We're flying back to South America today, this time to the Mendoza Appelation in Argentina. Mendoza is in the far western part of the country in the foothills of the Andes and is far closer to Santiago, Chile than any place that anyone but Argentines have ever heard of in Argentina.

For those who are into climate conditions, Mendoza, depending on how you look at it, is either blessed or cursed with some of the driest weather on the planet. That combined with the rocky soil influenced by the particularly rough mountain range to its west as well as the high winds most of the year produce highly stressed grapes. Today, we taste Torrontes from that area.

We have in front of us six pours of Torrontes from six local estates. While all were produced from grapes grown particularly close to each other, we notice that each of the wines has a very different level of acidity from the others. This has been one of the banes of the grape -- the inability of winemakers to effectively control the acidity in the wines Torrontes produces.

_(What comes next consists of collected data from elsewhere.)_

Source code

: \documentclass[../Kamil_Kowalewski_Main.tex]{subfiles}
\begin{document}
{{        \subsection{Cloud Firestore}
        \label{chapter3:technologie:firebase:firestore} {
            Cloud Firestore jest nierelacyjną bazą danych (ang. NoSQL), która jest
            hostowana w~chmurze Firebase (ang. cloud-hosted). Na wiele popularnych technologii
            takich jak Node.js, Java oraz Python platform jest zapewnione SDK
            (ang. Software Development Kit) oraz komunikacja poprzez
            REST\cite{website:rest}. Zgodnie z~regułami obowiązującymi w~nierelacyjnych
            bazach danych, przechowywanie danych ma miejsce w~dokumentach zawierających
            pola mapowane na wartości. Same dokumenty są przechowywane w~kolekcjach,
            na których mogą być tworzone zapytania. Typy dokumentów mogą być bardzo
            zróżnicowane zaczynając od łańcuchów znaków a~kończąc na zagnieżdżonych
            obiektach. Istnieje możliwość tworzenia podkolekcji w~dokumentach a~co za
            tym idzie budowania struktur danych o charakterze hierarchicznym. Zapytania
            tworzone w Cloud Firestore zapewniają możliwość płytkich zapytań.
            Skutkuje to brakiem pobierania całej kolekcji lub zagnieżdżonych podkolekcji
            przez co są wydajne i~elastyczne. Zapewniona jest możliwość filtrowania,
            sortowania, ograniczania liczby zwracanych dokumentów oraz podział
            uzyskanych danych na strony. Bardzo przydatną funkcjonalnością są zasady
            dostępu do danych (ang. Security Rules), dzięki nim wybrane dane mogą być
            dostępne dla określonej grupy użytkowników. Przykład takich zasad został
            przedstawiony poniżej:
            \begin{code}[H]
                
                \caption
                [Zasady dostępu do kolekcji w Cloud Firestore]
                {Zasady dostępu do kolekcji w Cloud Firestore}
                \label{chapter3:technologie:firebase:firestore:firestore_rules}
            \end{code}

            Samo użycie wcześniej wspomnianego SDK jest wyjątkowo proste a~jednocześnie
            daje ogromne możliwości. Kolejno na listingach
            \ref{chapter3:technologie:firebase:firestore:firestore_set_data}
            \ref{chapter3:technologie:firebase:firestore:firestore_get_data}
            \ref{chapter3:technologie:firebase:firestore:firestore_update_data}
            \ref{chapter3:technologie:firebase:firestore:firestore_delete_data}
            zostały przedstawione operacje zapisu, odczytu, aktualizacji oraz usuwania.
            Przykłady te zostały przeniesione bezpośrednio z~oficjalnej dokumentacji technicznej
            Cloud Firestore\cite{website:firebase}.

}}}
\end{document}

At their best, when acidity is moderate, Torrontes produces a highly aromatic wine, in many ways reminiscent of Gewurtzraminer, full of stone fruit and spice with ginger notes. At its worst, Torrontes can be so astringent as to taste like bad mouthwash.

What is a wine drinker to do? Consider serving inexpensive Torrontes at a lower temperature than you might ordinarily drink a white wine. The decrease of 2 to 3 degrees C will, to some extent, tame the acidity. If you can do that, the crispness of Torrontes becomes quite refreshing at a very good price point.

While the acidity can harm the taste, it makes Torrontes a flexible wine to pair with food. In particular, it will do well with white meats, sweet and spicy vegetables, and the spices found in India and farther east.

Tomorrow, we'll stay in South America to avoid the daily jet lag. Until then, enjoy.